Timo Boll redete nicht um den heißen Brei herum. Der fünffache Tischtennis-Europameister will beim EM-Turnier in St. Petersburg seine Medaillensammlung vergrößern.
"In dieser Form muss man mich sicherlich zum Kreis der Titelanwärter zählen", sagte der keinesfalls zur Selbstüberschätzung neigende Düsseldorfer.
Der zweite Platz beim Weltcup in Lüttich, wo er im Finale gegen den Chinesen Wang Hao verlor, stempelt Boll zum Favoriten für die umstrittenen kontinentalen Titelkämpfe, die am 12. Oktober enden.
Nach Olympia kam das Tief
"Das gibt es wohl in keiner anderen Sportart, dass eine EM so kurz noch Olympischen Spielen stattfindet", mokierte sich Boll über die unglückliche Terminierung.

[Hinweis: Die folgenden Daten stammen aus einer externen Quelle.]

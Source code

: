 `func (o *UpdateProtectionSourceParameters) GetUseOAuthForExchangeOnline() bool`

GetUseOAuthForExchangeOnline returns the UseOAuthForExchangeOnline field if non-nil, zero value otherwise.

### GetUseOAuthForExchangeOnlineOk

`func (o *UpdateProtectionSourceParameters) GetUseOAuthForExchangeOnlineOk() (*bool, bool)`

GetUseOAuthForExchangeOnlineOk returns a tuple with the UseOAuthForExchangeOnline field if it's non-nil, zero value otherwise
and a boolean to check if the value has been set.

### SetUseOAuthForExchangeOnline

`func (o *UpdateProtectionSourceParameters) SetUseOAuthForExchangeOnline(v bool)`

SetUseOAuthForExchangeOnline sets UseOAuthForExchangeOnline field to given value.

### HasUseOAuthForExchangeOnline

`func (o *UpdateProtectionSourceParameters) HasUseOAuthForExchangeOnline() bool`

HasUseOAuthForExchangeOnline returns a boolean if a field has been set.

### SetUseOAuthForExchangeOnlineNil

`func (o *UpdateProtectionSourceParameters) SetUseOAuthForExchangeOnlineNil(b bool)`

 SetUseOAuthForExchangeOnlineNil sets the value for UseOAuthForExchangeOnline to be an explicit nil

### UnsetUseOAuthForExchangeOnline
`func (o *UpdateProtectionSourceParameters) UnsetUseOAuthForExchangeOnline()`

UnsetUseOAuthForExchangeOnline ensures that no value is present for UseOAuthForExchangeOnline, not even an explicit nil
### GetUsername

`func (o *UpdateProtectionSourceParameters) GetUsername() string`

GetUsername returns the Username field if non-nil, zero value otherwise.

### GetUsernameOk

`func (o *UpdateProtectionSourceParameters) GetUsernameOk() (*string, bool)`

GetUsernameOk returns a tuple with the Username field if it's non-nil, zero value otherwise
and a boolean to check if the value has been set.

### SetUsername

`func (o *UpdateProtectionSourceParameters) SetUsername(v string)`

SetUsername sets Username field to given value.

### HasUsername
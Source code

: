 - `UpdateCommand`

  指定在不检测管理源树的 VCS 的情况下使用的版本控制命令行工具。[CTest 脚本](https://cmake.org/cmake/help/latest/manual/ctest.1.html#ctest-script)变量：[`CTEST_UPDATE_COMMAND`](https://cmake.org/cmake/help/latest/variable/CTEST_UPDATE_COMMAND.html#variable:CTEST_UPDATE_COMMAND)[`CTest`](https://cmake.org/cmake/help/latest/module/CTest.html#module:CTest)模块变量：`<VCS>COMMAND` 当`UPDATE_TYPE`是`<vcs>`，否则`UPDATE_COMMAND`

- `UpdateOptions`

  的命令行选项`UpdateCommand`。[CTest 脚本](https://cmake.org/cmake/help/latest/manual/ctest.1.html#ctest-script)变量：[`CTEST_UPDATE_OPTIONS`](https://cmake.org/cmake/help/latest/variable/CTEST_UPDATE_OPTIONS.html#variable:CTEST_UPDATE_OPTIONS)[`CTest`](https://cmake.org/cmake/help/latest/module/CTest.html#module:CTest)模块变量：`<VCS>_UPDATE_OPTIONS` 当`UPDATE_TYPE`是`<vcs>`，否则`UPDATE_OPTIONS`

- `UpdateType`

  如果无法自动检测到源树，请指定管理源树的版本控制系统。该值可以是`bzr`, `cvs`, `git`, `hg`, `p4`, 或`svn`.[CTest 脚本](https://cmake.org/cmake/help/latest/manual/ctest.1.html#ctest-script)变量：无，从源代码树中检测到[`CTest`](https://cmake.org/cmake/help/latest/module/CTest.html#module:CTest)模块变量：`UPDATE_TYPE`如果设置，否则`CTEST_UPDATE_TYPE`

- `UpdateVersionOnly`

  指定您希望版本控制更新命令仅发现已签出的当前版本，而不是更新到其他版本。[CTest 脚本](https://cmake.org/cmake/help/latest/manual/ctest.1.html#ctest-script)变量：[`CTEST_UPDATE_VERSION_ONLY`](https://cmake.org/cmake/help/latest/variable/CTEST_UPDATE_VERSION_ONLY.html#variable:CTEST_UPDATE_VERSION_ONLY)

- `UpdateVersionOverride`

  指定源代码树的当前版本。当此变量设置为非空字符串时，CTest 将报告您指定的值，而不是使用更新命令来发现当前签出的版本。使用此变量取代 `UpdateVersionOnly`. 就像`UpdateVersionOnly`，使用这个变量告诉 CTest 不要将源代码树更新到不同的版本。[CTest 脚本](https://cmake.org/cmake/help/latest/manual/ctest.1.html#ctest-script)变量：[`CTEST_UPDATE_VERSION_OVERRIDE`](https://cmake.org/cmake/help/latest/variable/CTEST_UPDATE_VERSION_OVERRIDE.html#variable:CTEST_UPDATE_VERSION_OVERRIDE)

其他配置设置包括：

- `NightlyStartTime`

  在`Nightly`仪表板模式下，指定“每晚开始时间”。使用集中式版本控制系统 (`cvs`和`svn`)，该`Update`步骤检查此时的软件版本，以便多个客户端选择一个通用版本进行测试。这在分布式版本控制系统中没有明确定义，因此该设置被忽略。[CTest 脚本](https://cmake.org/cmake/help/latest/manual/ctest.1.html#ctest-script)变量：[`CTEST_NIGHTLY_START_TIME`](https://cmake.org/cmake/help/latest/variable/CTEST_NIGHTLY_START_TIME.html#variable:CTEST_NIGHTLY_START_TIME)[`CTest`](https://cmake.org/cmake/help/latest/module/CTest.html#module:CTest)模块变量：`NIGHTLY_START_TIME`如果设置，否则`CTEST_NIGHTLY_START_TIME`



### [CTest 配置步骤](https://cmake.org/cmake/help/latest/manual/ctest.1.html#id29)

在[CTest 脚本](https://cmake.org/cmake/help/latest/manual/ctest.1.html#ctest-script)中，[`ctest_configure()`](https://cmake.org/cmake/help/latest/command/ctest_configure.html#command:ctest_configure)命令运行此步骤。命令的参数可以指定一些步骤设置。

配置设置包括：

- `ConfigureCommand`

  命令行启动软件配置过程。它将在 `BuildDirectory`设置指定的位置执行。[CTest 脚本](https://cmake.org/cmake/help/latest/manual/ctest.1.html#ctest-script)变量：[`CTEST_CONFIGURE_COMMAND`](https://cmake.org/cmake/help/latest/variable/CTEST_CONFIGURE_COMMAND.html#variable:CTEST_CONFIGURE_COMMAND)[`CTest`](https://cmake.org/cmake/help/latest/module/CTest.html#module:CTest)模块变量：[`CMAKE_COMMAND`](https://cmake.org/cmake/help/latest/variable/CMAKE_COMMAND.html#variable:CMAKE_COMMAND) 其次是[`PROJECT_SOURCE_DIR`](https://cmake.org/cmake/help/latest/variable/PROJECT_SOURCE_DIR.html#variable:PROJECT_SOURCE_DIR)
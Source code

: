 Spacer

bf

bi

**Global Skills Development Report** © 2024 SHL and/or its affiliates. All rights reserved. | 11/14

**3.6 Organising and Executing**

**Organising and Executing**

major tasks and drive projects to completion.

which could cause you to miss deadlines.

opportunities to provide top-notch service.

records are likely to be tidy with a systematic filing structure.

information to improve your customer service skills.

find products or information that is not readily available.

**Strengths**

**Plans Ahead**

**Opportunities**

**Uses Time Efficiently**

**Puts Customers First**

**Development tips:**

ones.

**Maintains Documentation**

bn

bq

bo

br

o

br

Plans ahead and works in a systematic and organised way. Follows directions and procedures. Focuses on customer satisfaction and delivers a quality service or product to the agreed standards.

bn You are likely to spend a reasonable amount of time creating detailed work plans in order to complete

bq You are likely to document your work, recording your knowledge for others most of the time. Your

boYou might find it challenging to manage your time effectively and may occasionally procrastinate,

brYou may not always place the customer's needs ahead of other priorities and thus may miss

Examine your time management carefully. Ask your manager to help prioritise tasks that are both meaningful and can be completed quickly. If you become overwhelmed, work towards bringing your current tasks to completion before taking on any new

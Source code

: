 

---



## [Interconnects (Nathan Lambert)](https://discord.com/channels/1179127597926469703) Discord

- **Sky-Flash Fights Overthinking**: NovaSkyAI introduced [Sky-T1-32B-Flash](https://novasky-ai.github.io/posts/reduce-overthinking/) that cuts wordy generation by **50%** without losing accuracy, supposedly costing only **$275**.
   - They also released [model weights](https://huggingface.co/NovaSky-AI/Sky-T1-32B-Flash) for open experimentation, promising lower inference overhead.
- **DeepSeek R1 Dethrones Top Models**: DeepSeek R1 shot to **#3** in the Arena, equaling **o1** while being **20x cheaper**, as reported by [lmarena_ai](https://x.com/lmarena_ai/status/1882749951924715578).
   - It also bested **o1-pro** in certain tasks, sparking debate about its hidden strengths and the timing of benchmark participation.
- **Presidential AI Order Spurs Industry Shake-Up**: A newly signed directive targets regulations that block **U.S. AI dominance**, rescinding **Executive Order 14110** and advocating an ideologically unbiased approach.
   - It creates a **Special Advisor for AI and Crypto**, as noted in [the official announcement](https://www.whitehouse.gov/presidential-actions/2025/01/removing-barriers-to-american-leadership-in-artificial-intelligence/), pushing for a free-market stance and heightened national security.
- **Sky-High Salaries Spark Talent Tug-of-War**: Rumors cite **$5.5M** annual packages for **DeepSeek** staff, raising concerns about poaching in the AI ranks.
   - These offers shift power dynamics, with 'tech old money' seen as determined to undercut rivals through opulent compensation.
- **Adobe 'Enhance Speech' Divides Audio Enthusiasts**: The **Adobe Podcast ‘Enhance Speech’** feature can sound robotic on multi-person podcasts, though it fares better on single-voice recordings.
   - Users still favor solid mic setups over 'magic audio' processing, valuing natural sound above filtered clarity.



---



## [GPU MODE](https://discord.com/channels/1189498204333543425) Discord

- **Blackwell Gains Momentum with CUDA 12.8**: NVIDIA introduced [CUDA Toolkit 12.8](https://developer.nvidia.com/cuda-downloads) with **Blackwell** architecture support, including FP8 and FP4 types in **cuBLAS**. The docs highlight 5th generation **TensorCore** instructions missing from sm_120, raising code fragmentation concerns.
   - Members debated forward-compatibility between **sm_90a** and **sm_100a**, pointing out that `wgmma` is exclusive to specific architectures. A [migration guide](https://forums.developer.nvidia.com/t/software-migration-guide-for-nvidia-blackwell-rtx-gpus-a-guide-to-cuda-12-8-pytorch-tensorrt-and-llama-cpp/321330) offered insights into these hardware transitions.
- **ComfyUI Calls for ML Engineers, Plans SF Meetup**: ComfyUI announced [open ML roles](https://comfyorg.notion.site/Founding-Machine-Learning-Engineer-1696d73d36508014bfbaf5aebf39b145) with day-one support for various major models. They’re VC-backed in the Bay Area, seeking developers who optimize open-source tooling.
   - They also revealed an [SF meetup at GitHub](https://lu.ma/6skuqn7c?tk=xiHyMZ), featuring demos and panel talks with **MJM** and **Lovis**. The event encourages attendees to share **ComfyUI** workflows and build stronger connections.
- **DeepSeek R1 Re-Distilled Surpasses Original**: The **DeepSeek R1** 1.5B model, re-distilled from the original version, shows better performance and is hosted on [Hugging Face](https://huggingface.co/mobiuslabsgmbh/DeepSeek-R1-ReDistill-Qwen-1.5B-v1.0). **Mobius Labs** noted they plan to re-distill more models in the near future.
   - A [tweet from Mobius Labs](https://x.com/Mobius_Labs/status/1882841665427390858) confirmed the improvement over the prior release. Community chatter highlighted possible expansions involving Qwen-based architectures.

Direkt nach Peking, wo die Herren des Deutschen Tischtennis-Bundes (DTTB) die viel beachtete Silbermedaille gewannen, war er erst einmal in ein Loch gefallen. "Ich habe danach eine ruhige Phase eingebaut", gestand der Linkshänder.
Fünf Wochen später ist der Elan aber wieder da. "Ich bin auf einem guten Weg", sagte Boll. Er muss in St. Petersburg drei EM-Titel im Einzel, im Doppel mit Christian Süß und mit dem Team verteidigen.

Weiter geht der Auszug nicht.